Monday, February 22, 2021

Questions and thoughts about place, time, and how a picture book starts

These are some random thoughts and questions that I am trying to bring together into a coherent paragraph that writers, editors, teachers, parents... everyone, really, can use to think critically about picture books. These thoughts might look like a poem but that's not my intent. I've got it laid out this way to give space to my thoughts. 

A picture book.

Any picture book.

Set in what is currently called the United States of America.


Every time, every book, 

I think about how it starts,

And where it starts,

And when it starts,

and what the answers to those questions tell me.

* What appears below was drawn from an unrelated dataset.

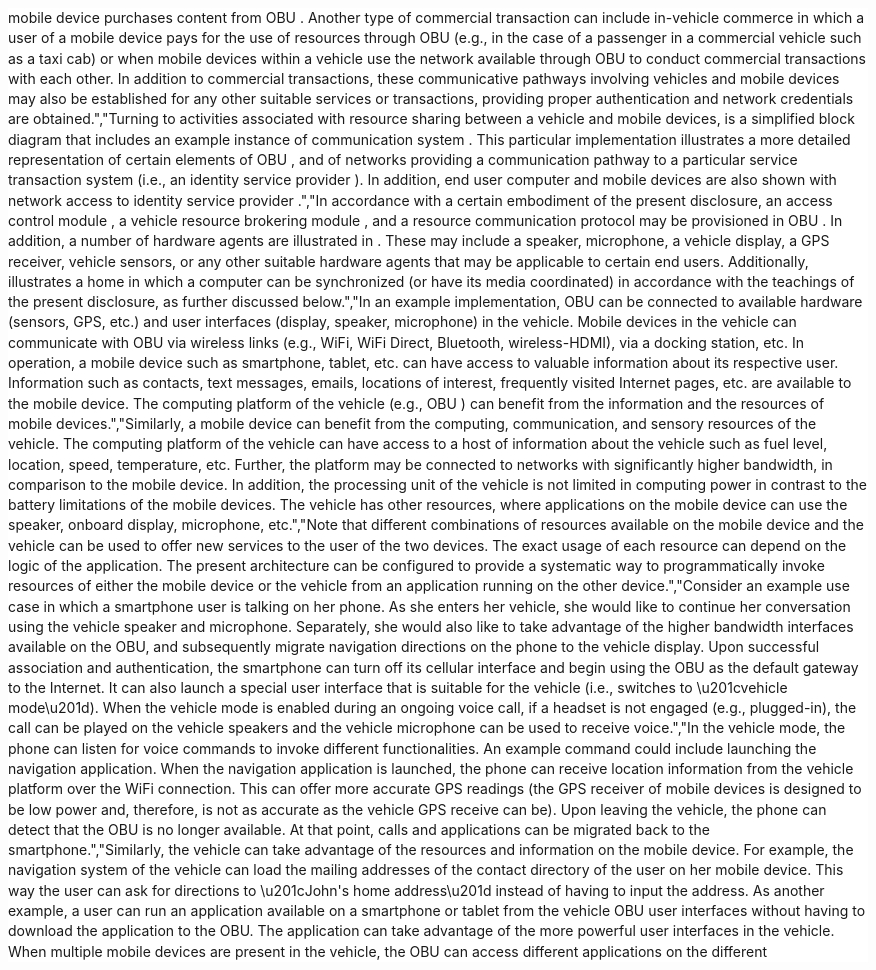 mobile device purchases content from OBU . Another type of commercial transaction can include in-vehicle commerce in which a user of a mobile device pays for the use of resources through OBU  (e.g., in the case of a passenger in a commercial vehicle such as a taxi cab) or when mobile devices within a vehicle use the network available through OBU  to conduct commercial transactions with each other. In addition to commercial transactions, these communicative pathways involving vehicles and mobile devices may also be established for any other suitable services or transactions, providing proper authentication and network credentials are obtained.","Turning to activities associated with resource sharing between a vehicle and mobile devices,  is a simplified block diagram that includes an example instance of communication system . This particular implementation illustrates a more detailed representation of certain elements of OBU , and of networks  providing a communication pathway to a particular service transaction system  (i.e., an identity service provider ). In addition, end user computer  and mobile devices  are also shown with network access to identity service provider .","In accordance with a certain embodiment of the present disclosure, an access control module , a vehicle resource brokering module , and a resource communication protocol may be provisioned in OBU . In addition, a number of hardware agents  are illustrated in . These may include a speaker, microphone, a vehicle display, a GPS receiver, vehicle sensors, or any other suitable hardware agents that may be applicable to certain end users. Additionally,  illustrates a home  in which a computer can be synchronized (or have its media coordinated) in accordance with the teachings of the present disclosure, as further discussed below.","In an example implementation, OBU  can be connected to available hardware (sensors, GPS, etc.) and user interfaces (display, speaker, microphone) in the vehicle. Mobile devices in the vehicle can communicate with OBU  via wireless links (e.g., WiFi, WiFi Direct, Bluetooth, wireless-HDMI), via a docking station, etc. In operation, a mobile device such as smartphone, tablet, etc. can have access to valuable information about its respective user. Information such as contacts, text messages, emails, locations of interest, frequently visited Internet pages, etc. are available to the mobile device. The computing platform of the vehicle (e.g., OBU ) can benefit from the information and the resources of mobile devices.","Similarly, a mobile device can benefit from the computing, communication, and sensory resources of the vehicle. The computing platform of the vehicle can have access to a host of information about the vehicle such as fuel level, location, speed, temperature, etc. Further, the platform may be connected to networks with significantly higher bandwidth, in comparison to the mobile device. In addition, the processing unit of the vehicle is not limited in computing power in contrast to the battery limitations of the mobile devices. The vehicle has other resources, where applications on the mobile device can use the speaker, onboard display, microphone, etc.","Note that different combinations of resources available on the mobile device and the vehicle can be used to offer new services to the user of the two devices. The exact usage of each resource can depend on the logic of the application. The present architecture can be configured to provide a systematic way to programmatically invoke resources of either the mobile device or the vehicle from an application running on the other device.","Consider an example use case in which a smartphone user is talking on her phone. As she enters her vehicle, she would like to continue her conversation using the vehicle speaker and microphone. Separately, she would also like to take advantage of the higher bandwidth interfaces available on the OBU, and subsequently migrate navigation directions on the phone to the vehicle display. Upon successful association and authentication, the smartphone can turn off its cellular interface and begin using the OBU as the default gateway to the Internet. It can also launch a special user interface that is suitable for the vehicle (i.e., switches to \u201cvehicle mode\u201d). When the vehicle mode is enabled during an ongoing voice call, if a headset is not engaged (e.g., plugged-in), the call can be played on the vehicle speakers and the vehicle microphone can be used to receive voice.","In the vehicle mode, the phone can listen for voice commands to invoke different functionalities. An example command could include launching the navigation application. When the navigation application is launched, the phone can receive location information from the vehicle platform over the WiFi connection. This can offer more accurate GPS readings (the GPS receiver of mobile devices is designed to be low power and, therefore, is not as accurate as the vehicle GPS receive can be). Upon leaving the vehicle, the phone can detect that the OBU is no longer available. At that point, calls and applications can be migrated back to the smartphone.","Similarly, the vehicle can take advantage of the resources and information on the mobile device. For example, the navigation system of the vehicle can load the mailing addresses of the contact directory of the user on her mobile device. This way the user can ask for directions to \u201cJohn's home address\u201d instead of having to input the address. As another example, a user can run an application available on a smartphone or tablet from the vehicle OBU user interfaces without having to download the application to the OBU. The application can take advantage of the more powerful user interfaces in the vehicle. When multiple mobile devices are present in the vehicle, the OBU can access different applications on the different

In the Arbuthnot lecture I gave,

I was critical of Sophie Blackall's book about a lighthouse.

Remember?

It centers a white family on what I see as the homeland of Indigenous people.


People love that book.

No... some people love that book.

It won the big award.

 

But it--and most books about people in what is currently known as the United States--leave out Inconvenient Facts. 

People say "but that [those Inconvenient Facts] is not what that book is about."

That is a Convenient Defense.

It lets them collude with a narrative they don't want to disrupt.  


I want to disrupt that narrative.

Do you? 




5 comments:

Anonymous said...

My name is Chloe and I’m a preschool teacher. Do you mean every book should have a statement before the story that says “this book takes place in what is currently called the United States and on land that belonged to American Indians” or do you mean within the story such as “Corduroy was a bear who once lived in the toy department of a big store that stood on land that once belonged to American Indians.”

Anonymous said...

Please disrupt this narrative!

Randell Baze

Tricia said...

I attended a conference in Phoenix last February (2020) and the opening speaker began by telling us about the indigenous people who once owned the land we gathered on and asked that we honor and remember them. It was something that I thought about through the entire conference. It was powerful. Is it enough? I don't know, but it certainly made an impact on me and I hope, others.
Would it be difficult to preface a book this way? I don't think so. I think this is particularly important in nonfiction and historical fiction, and realistic fiction where the setting is known.
Are any editors talking about this?

Val O. said...

To Chloe.

Would it be bad if books did say that?

Sam Jonson said...

Actually, Chloe, i think you might be interested in learning how Corduroy has tokenism. (The girl and her family are black, but they're the only black people in the story; everyone else is white.)